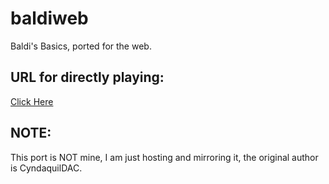 # baldiweb
Baldi's Basics, ported for the web.
## URL for directly playing:
[Click Here](https://cozmo.thedev.id)

## NOTE:
This port is NOT mine, I am just hosting and mirroring it, the original author is CyndaquilDAC.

• How to complete this task:
A verbatim copy of every entry is wanted; the pictures stay out of it.

• Problem solution:
 # baldiweb
Baldi's Basics, ported for the web.
## URL for directly playing:
[Click Here](https://cozmo.thedev.id)

## NOTE:
This port is NOT mine, I am just hosting and mirroring it, the original author is CyndaquilDAC.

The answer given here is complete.